### How to complete this task
The reply to the records below should contain exactly the lines from the line with "vs model capacity" through the line with "[Slides (To be released)](TBD)<br>", and nothing besides.

### Stored dataset items
^^^^^^^^^^^^^^^^
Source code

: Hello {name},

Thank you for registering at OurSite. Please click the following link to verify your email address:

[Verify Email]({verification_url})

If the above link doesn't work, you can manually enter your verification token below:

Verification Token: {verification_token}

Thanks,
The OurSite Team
^^^^^^^^^^^^^^^^
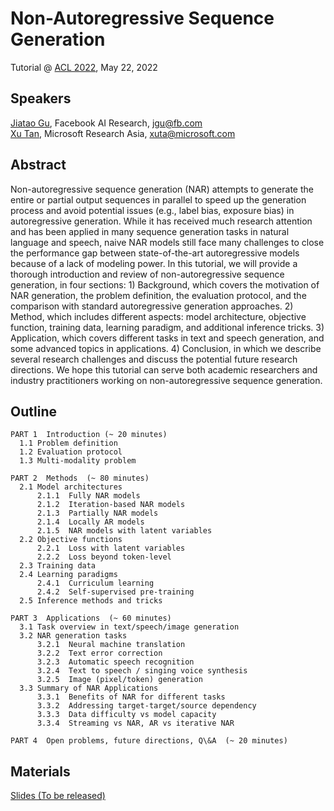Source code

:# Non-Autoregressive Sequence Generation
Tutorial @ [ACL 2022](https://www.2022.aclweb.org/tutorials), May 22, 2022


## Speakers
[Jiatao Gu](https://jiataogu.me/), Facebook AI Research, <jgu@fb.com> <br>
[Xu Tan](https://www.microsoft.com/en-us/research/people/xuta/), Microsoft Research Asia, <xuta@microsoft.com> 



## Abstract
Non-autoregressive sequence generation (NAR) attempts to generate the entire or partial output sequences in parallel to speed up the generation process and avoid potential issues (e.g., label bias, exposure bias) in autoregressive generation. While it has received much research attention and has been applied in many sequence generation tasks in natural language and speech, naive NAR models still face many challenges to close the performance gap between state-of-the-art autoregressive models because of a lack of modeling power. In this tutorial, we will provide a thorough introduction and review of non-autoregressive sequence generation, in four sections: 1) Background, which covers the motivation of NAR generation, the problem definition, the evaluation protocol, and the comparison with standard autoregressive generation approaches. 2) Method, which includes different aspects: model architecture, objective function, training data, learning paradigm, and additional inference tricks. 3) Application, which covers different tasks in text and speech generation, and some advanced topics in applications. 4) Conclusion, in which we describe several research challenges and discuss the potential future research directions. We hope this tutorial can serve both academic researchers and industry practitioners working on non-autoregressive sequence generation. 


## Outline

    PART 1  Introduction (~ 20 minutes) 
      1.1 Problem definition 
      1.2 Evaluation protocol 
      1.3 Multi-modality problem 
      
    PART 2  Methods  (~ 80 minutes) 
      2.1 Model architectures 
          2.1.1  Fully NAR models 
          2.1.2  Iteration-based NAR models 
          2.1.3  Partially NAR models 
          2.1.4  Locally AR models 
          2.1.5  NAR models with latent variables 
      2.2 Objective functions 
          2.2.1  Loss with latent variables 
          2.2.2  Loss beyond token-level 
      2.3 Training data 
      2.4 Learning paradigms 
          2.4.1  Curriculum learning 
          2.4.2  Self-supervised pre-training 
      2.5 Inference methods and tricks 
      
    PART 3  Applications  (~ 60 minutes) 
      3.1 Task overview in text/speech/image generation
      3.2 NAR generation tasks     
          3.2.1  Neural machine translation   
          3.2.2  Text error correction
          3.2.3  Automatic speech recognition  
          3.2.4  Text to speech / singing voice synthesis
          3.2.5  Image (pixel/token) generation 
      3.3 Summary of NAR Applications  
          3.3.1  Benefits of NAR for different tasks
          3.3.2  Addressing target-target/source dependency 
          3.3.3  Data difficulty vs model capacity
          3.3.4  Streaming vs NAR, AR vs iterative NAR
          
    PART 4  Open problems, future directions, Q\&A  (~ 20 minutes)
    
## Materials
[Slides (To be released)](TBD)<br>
^^^^^^^^^^^^^^^^
### Result of this exercise
          3.3.3  Data difficulty vs model capacity
          3.3.4  Streaming vs NAR, AR vs iterative NAR
          
    PART 4  Open problems, future directions, Q\&A  (~ 20 minutes)
    
## Materials
[Slides (To be released)](TBD)<br>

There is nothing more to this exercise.